Apple's Internal Memo Warning Employees Not To Leak To The Press Leaks To The Press

from the of-course-it-did dept

Whatever the actual numbers, it seems like some hefty percentage of technology news revolves around leaks of one kind or another. Whether it concerns government, corporate, or legal proceedings information leaking to the public, it happens enough that at this point the operating posture of any organization should probably be to expect leaks, rather than flailing at modernity and trying to stop them. Hell, if the White House can’t keep what seems like literally anything under wraps, what hope does the average business have?

Apple, of course, is not an average company. And, yet, when the company put out an internal memo warning its employees not to do the leaking, that memo almost immediately leaked to the press.

On Friday, Bloomberg News published what it described as an “internal blog” post in full. The memo warned that Apple “employees, contractors, or suppliers—do get caught, and they’re getting caught faster than ever.”

The post also reportedly noted that, “in some cases,” leakers “face jail time and massive fines for network intrusion and theft of trade secrets both classified as federal crimes,” adding that, in 2017, “Apple caught 29 leakers, and of those, 12 were arrested.”

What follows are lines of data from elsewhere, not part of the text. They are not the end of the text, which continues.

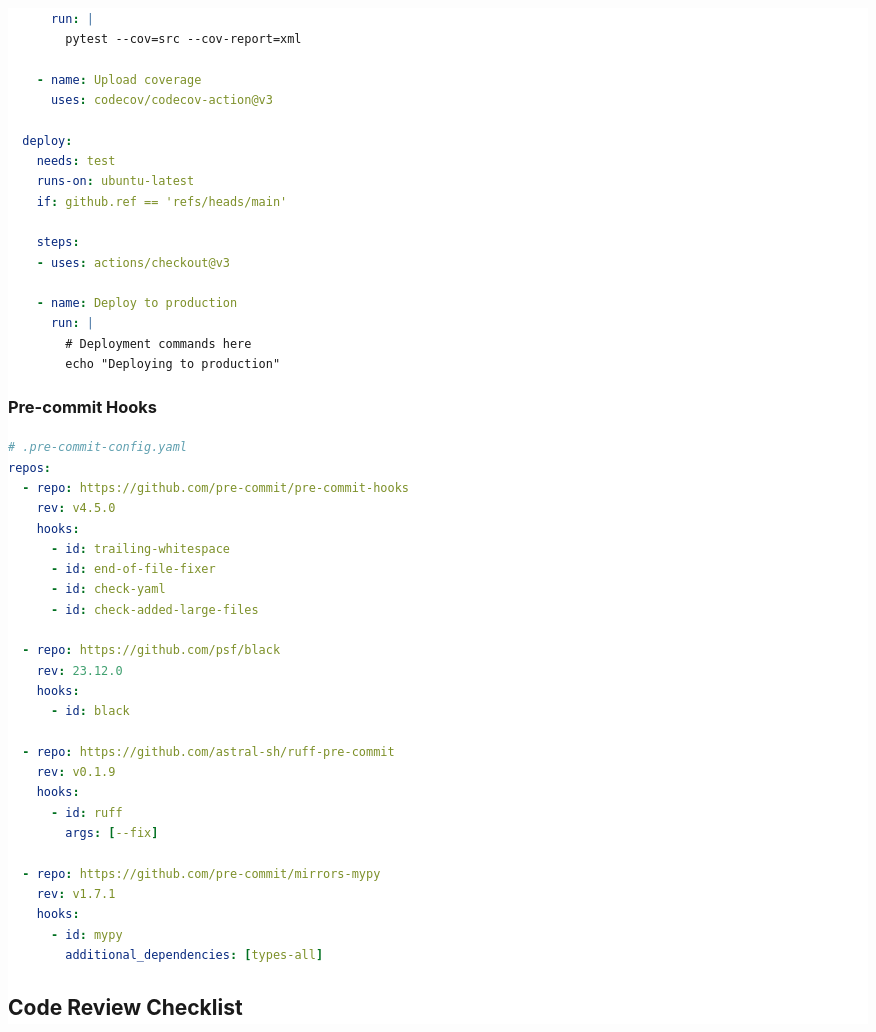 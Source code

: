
 ```yaml
      run: |
        pytest --cov=src --cov-report=xml
    
    - name: Upload coverage
      uses: codecov/codecov-action@v3
  
  deploy:
    needs: test
    runs-on: ubuntu-latest
    if: github.ref == 'refs/heads/main'
    
    steps:
    - uses: actions/checkout@v3
    
    - name: Deploy to production
      run: |
        # Deployment commands here
        echo "Deploying to production"
```

### Pre-commit Hooks
```yaml
# .pre-commit-config.yaml
repos:
  - repo: https://github.com/pre-commit/pre-commit-hooks
    rev: v4.5.0
    hooks:
      - id: trailing-whitespace
      - id: end-of-file-fixer
      - id: check-yaml
      - id: check-added-large-files

  - repo: https://github.com/psf/black
    rev: 23.12.0
    hooks:
      - id: black

  - repo: https://github.com/astral-sh/ruff-pre-commit
    rev: v0.1.9
    hooks:
      - id: ruff
        args: [--fix]

  - repo: https://github.com/pre-commit/mirrors-mypy
    rev: v1.7.1
    hooks:
      - id: mypy
        additional_dependencies: [types-all]
```

## Code Review Checklist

Memos like this set off a delightfully oppressive mood within the organizations that send them. Part of the reason for that is that the practice of leaking is so widespread so as to make the selective persecution of any leaker seem callous and unfair. Add to that the simple fact that well-timed strategic leaks are practically marketing SOP in many larger organizations and this seems doubly so. And, finally, I cannot be the only one struck by how low Apple’s catch-rate feels within the memo itself. 29 leakers caught in a year? That has to be some unimpressive fraction of the actual leakers that exist.

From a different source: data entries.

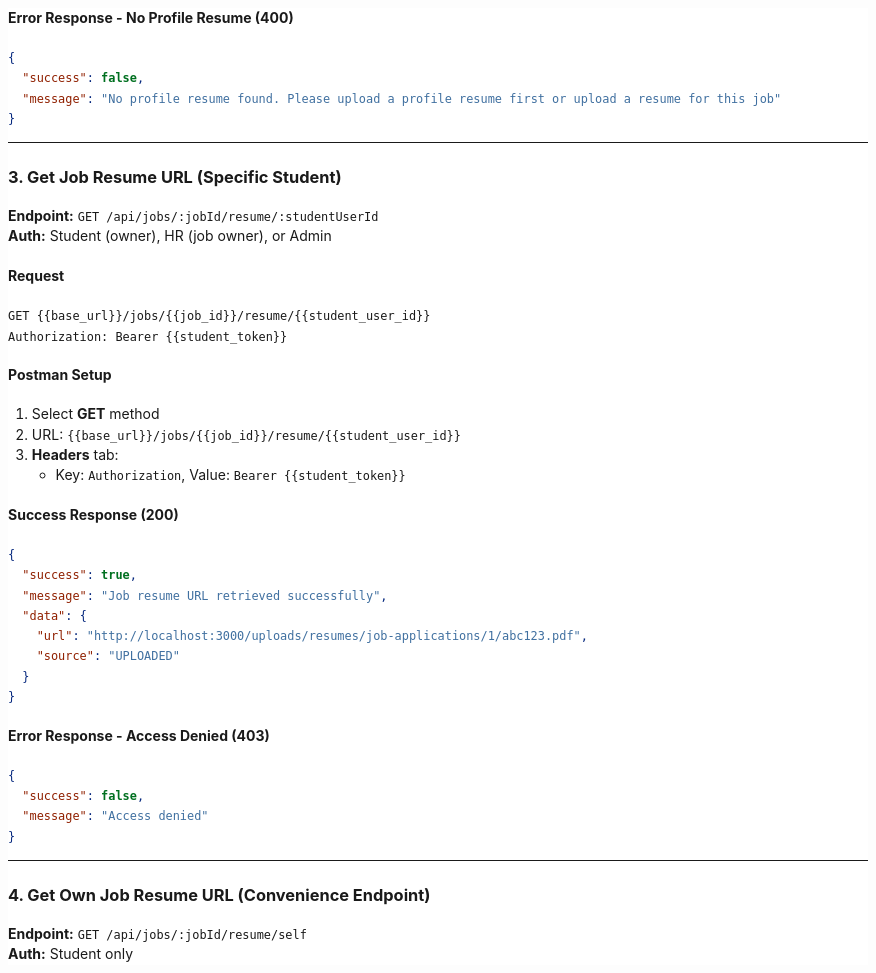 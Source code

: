 #### Error Response - No Profile Resume (400)
```json
{
  "success": false,
  "message": "No profile resume found. Please upload a profile resume first or upload a resume for this job"
}
```

---

### 3. Get Job Resume URL (Specific Student)

**Endpoint:** `GET /api/jobs/:jobId/resume/:studentUserId`  
**Auth:** Student (owner), HR (job owner), or Admin

#### Request

```http
GET {{base_url}}/jobs/{{job_id}}/resume/{{student_user_id}}
Authorization: Bearer {{student_token}}
```

#### Postman Setup
1. Select **GET** method
2. URL: `{{base_url}}/jobs/{{job_id}}/resume/{{student_user_id}}`
3. **Headers** tab:
   - Key: `Authorization`, Value: `Bearer {{student_token}}`

#### Success Response (200)
```json
{
  "success": true,
  "message": "Job resume URL retrieved successfully",
  "data": {
    "url": "http://localhost:3000/uploads/resumes/job-applications/1/abc123.pdf",
    "source": "UPLOADED"
  }
}
```

#### Error Response - Access Denied (403)
```json
{
  "success": false,
  "message": "Access denied"
}
```

---

### 4. Get Own Job Resume URL (Convenience Endpoint)

**Endpoint:** `GET /api/jobs/:jobId/resume/self`  
**Auth:** Student only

Anyone who might want to argue the points above needs to make that argument in the context of a reality in which this scare-memo itself leaked to the press. That this occurred only buttresses the argument that battling all leaks all the time is a losing battle. And if that’s the case, then the selective enforcement of anti-leaking policies will only come off as both confusing and capricious.

Not to mention a giant waste of time and money, compared with incentivizing employees to leak only when its beneficial to the company.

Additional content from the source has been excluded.